→ **TASK DETAILS**
Report all lines of the records that contain "thesis".

┏━━

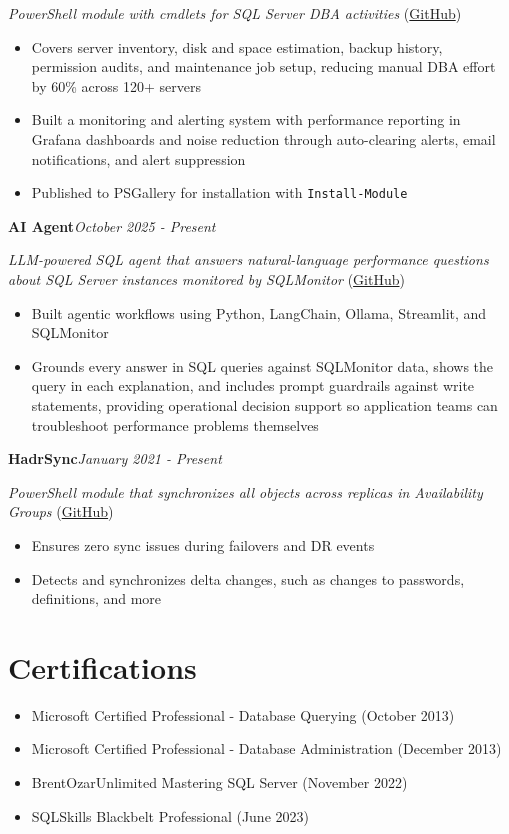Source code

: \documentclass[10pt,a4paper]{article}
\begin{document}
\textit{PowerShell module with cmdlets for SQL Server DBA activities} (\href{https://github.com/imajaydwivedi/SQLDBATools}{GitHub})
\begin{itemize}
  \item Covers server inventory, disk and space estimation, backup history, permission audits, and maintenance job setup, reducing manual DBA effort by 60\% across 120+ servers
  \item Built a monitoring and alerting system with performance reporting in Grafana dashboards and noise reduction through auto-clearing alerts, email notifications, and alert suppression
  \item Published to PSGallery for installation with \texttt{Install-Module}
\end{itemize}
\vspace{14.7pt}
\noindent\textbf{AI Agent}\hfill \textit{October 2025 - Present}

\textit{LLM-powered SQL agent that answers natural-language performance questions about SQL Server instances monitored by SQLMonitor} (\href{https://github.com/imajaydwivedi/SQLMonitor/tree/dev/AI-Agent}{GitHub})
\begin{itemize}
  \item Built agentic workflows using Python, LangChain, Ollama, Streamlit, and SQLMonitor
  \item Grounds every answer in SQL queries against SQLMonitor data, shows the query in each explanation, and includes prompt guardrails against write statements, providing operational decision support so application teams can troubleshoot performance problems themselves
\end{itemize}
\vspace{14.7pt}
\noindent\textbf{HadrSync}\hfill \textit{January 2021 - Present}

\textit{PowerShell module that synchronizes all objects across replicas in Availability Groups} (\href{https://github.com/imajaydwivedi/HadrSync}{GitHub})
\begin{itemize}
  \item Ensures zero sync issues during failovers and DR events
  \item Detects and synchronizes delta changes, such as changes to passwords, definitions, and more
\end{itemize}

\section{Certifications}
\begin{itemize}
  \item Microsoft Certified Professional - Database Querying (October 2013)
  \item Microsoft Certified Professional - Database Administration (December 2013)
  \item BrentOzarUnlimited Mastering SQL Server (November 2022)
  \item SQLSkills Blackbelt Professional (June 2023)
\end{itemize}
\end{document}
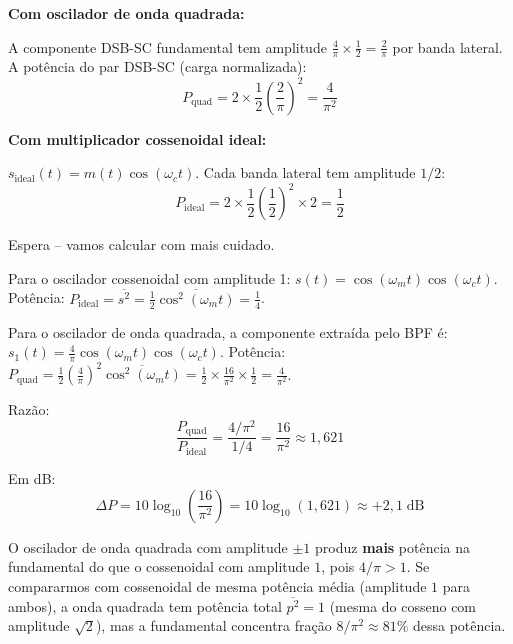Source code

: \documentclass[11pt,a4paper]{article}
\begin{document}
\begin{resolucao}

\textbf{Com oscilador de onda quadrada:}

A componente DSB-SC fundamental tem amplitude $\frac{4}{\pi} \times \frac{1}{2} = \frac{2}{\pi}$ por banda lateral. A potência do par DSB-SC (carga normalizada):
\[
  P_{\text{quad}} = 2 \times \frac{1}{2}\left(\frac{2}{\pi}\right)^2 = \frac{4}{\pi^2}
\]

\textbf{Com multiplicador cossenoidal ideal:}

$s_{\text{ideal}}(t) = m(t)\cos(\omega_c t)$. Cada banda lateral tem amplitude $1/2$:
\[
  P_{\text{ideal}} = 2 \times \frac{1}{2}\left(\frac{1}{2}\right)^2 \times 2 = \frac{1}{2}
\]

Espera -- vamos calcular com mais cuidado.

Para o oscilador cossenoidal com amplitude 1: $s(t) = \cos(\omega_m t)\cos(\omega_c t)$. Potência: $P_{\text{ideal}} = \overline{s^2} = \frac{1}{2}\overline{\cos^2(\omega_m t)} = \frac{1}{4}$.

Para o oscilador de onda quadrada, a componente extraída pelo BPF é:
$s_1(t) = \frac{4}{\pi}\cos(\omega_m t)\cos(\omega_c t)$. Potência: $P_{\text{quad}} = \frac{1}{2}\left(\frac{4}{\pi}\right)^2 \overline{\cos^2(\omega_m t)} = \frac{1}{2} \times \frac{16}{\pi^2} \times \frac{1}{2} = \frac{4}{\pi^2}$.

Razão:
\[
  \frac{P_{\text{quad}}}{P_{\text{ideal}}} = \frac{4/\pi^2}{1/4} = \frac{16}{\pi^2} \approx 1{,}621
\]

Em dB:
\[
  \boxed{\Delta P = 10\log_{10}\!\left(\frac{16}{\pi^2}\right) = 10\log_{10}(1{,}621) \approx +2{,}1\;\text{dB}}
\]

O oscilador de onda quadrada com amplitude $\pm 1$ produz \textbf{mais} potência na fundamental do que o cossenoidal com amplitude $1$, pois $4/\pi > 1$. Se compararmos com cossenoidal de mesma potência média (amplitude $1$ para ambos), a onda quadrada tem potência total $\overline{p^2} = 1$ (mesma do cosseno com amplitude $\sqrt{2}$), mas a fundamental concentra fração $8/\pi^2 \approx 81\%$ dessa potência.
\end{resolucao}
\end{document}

┗━━
┏━━

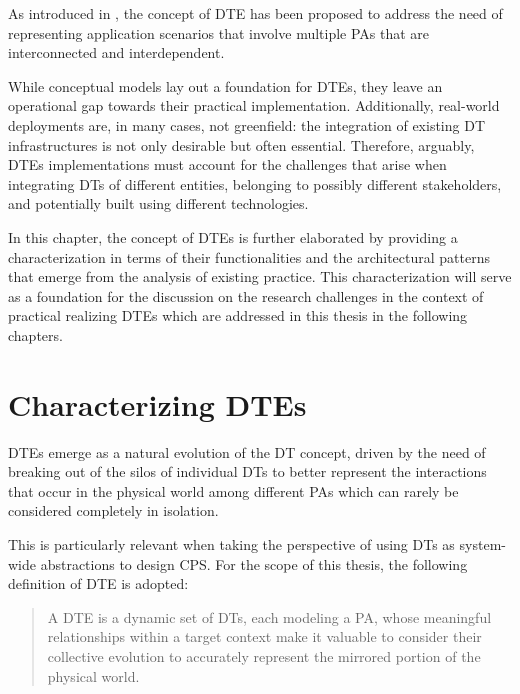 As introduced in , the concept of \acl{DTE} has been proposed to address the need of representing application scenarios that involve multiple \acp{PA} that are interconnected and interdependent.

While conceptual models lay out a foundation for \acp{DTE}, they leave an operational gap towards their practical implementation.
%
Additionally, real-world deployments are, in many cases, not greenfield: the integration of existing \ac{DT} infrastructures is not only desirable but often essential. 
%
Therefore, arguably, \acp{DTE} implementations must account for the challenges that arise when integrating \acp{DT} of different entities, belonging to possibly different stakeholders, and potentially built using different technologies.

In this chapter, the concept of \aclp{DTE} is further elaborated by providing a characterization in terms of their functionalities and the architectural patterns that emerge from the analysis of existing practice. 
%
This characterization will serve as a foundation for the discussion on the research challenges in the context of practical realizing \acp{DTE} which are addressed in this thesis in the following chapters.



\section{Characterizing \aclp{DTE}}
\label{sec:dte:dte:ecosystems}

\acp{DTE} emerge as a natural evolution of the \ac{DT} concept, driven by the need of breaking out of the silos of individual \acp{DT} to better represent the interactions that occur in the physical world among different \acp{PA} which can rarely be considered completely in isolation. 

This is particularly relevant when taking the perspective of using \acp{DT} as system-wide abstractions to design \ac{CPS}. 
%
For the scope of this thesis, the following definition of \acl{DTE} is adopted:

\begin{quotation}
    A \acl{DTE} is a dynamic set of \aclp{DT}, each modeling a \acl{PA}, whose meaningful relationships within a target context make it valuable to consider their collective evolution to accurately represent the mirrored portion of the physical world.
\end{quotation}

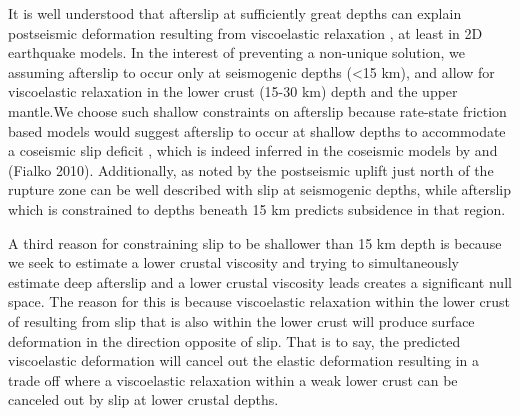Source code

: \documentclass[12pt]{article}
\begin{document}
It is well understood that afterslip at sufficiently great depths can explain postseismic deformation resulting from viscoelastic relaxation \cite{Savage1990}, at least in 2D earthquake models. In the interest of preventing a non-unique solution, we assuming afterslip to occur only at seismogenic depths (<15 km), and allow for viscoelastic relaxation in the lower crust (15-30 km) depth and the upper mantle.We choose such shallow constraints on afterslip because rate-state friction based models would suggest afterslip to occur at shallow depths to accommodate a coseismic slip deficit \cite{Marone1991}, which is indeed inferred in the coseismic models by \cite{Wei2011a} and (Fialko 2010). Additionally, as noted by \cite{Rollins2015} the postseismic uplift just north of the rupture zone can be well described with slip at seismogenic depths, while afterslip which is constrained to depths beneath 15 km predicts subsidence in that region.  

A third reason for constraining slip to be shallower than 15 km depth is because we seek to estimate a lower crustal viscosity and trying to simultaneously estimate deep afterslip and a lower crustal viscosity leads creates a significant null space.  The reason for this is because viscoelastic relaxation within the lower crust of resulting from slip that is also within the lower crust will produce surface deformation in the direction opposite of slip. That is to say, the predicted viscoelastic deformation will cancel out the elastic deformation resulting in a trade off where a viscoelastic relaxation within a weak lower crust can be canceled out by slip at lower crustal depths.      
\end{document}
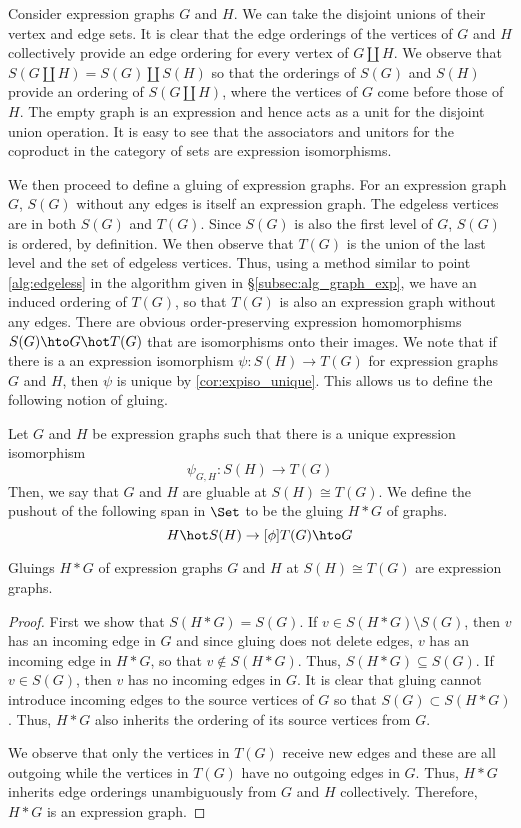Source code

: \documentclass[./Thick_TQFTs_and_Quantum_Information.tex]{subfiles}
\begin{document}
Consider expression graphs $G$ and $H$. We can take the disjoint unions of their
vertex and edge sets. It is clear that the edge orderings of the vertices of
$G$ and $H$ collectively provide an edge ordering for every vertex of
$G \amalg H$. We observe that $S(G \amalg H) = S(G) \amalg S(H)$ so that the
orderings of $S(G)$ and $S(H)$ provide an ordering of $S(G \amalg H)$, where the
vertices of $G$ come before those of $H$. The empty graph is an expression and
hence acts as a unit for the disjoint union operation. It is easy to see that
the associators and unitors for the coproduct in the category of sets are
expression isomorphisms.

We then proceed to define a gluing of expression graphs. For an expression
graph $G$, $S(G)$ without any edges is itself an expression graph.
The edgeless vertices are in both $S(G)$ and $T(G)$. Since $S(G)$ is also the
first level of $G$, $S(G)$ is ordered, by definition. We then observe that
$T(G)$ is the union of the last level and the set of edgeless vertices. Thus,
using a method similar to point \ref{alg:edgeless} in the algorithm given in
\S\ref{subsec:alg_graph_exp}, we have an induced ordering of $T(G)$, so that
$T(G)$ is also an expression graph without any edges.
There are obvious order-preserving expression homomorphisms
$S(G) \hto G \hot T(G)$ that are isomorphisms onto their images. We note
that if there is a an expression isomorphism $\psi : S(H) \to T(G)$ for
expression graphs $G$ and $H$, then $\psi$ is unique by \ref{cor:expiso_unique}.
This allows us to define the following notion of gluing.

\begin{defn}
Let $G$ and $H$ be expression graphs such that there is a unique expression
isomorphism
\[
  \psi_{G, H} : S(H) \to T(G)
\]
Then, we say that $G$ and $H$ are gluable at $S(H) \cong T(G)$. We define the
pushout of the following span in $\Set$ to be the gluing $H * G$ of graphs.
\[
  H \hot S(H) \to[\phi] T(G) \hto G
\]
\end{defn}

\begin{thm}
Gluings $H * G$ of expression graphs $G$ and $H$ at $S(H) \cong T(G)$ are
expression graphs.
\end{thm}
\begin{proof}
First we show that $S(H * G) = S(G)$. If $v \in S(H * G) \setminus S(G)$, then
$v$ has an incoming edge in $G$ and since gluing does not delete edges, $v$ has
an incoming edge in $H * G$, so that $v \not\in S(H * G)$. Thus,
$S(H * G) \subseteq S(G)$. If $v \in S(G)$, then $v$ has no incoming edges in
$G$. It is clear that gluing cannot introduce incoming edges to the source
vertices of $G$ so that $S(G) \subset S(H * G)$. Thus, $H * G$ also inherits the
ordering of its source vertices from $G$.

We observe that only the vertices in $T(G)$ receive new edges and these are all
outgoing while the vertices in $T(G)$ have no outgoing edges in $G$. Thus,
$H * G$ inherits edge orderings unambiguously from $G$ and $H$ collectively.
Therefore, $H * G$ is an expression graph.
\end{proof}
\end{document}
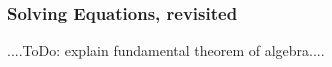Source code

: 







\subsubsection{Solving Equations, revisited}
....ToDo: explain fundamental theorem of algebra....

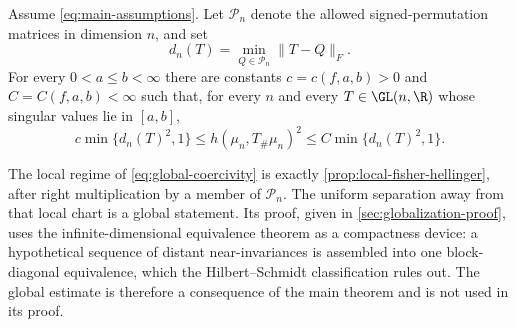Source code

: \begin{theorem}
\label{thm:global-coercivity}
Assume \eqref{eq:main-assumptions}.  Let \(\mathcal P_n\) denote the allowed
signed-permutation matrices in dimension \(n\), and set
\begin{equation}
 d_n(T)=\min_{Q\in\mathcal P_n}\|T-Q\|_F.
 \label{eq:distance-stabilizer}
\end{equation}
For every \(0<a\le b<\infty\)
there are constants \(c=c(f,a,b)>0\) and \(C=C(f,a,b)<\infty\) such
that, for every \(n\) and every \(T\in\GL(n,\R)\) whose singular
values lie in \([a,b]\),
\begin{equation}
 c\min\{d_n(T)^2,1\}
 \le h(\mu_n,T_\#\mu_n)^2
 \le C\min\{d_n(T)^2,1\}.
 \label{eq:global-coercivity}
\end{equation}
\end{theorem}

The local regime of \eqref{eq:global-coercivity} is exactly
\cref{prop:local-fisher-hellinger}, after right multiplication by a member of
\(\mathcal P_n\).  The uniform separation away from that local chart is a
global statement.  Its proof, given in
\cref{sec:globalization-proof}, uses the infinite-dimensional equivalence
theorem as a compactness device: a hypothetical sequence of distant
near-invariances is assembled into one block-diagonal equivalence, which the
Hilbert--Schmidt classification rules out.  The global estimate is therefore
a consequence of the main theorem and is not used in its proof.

┗━━

→ **YOUR RESPONSE**
This characterization will serve as a foundation for the discussion on the research challenges in the context of practical realizing \acp{DTE} which are addressed in this thesis in the following chapters.
For the scope of this thesis, the following definition of \acl{DTE} is adopted:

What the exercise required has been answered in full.